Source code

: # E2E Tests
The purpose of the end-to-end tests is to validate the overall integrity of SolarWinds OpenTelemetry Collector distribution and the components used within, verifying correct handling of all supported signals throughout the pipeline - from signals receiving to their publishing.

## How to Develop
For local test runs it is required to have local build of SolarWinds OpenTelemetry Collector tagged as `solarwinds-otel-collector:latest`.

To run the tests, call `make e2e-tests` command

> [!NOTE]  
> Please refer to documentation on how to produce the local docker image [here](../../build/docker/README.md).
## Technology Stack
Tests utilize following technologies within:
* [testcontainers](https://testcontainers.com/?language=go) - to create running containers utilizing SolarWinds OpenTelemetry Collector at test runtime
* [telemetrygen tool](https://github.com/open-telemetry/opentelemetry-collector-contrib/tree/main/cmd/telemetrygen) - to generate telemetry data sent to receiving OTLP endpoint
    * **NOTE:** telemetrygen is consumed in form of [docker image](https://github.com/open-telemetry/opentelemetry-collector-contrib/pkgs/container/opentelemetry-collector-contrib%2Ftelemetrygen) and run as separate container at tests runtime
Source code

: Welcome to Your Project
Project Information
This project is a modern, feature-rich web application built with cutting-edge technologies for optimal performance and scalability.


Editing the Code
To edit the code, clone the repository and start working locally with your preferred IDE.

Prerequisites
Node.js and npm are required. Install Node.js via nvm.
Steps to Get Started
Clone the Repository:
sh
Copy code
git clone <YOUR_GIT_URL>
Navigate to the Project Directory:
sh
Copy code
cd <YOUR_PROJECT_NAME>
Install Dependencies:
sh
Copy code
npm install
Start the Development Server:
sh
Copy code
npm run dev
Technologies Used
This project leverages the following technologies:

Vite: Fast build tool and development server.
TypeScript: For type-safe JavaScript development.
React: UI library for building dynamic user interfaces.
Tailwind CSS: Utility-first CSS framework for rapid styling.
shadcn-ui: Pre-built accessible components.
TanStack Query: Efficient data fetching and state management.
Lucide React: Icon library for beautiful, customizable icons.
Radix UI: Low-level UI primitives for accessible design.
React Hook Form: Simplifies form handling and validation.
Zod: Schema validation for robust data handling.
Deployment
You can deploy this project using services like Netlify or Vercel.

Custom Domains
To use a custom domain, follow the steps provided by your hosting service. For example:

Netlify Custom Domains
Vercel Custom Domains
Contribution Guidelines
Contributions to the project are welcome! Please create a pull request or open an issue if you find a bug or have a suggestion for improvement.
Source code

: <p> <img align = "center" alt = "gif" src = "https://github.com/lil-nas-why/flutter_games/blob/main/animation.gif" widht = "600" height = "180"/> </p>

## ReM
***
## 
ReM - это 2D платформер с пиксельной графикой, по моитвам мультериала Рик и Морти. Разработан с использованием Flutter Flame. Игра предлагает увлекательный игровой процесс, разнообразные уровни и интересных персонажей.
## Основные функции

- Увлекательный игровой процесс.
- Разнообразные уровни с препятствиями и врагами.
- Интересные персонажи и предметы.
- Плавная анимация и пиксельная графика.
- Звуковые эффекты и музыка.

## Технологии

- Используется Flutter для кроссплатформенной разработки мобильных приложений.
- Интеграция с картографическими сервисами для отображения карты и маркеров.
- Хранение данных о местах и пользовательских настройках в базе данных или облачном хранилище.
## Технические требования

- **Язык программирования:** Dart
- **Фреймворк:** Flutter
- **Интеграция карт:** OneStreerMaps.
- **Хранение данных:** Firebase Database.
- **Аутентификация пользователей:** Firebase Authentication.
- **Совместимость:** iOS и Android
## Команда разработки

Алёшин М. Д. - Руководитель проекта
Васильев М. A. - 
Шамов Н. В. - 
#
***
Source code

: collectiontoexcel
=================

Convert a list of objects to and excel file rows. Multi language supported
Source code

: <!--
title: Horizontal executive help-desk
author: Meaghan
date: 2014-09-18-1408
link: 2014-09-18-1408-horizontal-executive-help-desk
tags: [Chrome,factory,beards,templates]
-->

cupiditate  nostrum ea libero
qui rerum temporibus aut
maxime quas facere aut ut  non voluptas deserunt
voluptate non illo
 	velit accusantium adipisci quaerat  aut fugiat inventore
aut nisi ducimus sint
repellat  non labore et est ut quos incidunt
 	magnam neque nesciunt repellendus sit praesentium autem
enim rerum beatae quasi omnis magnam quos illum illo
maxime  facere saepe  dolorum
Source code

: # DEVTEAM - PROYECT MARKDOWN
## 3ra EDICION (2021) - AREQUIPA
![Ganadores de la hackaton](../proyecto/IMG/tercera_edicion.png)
++++
Work to complete: Up to and including the line that holds "receiving OTLP endpoint", reproduce the records above exactly from their first line, and give nothing else.

Solution for this exercise:
Source code

: # E2E Tests
The purpose of the end-to-end tests is to validate the overall integrity of SolarWinds OpenTelemetry Collector distribution and the components used within, verifying correct handling of all supported signals throughout the pipeline - from signals receiving to their publishing.

## How to Develop
For local test runs it is required to have local build of SolarWinds OpenTelemetry Collector tagged as `solarwinds-otel-collector:latest`.

To run the tests, call `make e2e-tests` command

> [!NOTE]  
> Please refer to documentation on how to produce the local docker image [here](../../build/docker/README.md).
## Technology Stack
Tests utilize following technologies within:
* [testcontainers](https://testcontainers.com/?language=go) - to create running containers utilizing SolarWinds OpenTelemetry Collector at test runtime
* [telemetrygen tool](https://github.com/open-telemetry/opentelemetry-collector-contrib/tree/main/cmd/telemetrygen) - to generate telemetry data sent to receiving OTLP endpoint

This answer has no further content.